To display an interactive visualization of the network architecture and information about the network layers, use the analyzeNetwork (Deep Learning Toolbox) function.

function out = lstmnet_predict(in) %#codegen

% Copyright 2019-2021 The MathWorks, Inc. 

persistent mynet;

if isempty(mynet)
    mynet = coder.loadDeepLearningNetwork('lstmnet.mat');

% pass in input   
out = predict(mynet,in); 

Generate CUDA MEX

To generate CUDA MEX for the lstmnet_predict.m entry-point function, create a GPU configuration object and specify the target to be MEX. Set the target language to C++. Create a deep learning configuration object that specifies the target library as cuDNN. Attach this deep learning configuration object to the GPU configuration object.

cfg = coder.gpuConfig('mex');
cfg.TargetLang = 'C++';
cfg.DeepLearningConfig = coder.DeepLearningConfig('cudnn');

At compile time, GPU Coder™ must know the data types of all the inputs to the entry-point function. Specify the type and size of the input argument to the codegen command by using the coder.typeof function. For this example, the input is of double data type with a feature dimension value of three and a variable sequence length. Specifying the sequence length as variable-sized enables us to perform prediction on an input sequence of any length.

matrixInput = coder.typeof(double(0),[3 Inf],[false true]);

Run the codegen command.

codegen -config cfg lstmnet_predict -args {matrixInput} -report
Code generation successful: View report

Run Generated MEX on Test Data

Load the HumanActivityValidate MAT-file. This MAT-file stores the variable XValidate that contains sample timeseries of sensor readings on which you can test the generated code.
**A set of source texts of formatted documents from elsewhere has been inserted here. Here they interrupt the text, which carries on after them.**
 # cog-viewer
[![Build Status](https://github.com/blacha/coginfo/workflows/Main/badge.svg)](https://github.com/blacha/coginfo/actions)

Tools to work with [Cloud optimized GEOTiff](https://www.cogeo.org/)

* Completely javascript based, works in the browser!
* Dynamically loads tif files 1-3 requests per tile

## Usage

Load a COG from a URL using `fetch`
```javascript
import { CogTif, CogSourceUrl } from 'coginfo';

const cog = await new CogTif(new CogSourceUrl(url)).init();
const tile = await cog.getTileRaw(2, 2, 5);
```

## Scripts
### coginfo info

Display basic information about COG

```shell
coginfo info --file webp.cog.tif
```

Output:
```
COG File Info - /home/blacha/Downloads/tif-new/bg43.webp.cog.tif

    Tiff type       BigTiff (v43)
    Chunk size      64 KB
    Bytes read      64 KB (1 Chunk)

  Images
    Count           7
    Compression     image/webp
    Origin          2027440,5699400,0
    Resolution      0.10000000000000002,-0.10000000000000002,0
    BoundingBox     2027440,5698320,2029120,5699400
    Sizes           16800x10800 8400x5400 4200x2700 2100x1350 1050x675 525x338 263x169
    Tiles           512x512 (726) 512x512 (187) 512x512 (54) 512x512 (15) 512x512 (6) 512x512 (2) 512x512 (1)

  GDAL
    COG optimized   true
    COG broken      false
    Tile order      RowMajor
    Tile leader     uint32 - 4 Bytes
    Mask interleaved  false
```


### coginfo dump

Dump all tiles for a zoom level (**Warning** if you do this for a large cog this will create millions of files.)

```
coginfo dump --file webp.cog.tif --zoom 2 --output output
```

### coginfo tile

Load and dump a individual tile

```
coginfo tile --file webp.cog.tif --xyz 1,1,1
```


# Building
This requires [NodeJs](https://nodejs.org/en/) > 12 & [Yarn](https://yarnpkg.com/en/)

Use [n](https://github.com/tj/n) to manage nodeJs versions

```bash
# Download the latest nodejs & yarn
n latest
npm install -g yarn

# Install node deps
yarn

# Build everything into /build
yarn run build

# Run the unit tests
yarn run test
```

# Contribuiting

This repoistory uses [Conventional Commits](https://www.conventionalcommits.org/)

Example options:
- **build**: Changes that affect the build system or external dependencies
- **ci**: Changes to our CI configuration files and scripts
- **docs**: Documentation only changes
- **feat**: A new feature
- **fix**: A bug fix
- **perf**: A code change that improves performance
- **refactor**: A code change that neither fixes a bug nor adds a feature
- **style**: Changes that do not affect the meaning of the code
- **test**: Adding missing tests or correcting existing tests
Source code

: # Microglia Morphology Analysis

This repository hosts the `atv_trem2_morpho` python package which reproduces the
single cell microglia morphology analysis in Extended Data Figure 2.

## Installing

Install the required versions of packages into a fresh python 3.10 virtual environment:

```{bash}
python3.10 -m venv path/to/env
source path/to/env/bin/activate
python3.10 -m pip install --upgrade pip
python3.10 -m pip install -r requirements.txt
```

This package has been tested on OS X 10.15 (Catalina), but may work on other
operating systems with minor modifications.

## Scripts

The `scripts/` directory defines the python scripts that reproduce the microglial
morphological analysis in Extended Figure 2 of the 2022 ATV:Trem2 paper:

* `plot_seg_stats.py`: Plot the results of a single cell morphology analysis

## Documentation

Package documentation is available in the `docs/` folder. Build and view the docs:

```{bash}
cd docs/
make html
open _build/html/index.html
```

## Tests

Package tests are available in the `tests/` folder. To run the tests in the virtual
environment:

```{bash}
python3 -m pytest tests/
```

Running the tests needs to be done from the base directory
Call lstmnet_predict_mex on the first observation.

load HumanActivityValidate
YPred1 = lstmnet_predict_mex(XValidate{1});

YPred1 is a 5-by-53888 numeric matrix containing the probabilities of the five classes for each of the 53888 time steps. For each time step, find the predicted class by calculating the index of the maximum probability.

[~, maxIndex] = max(YPred1, [], 1);

Associate the indices of max probability to the corresponding label. Display the first ten labels. From the results, you can see that the network predicted the human to be sitting for the first ten time steps.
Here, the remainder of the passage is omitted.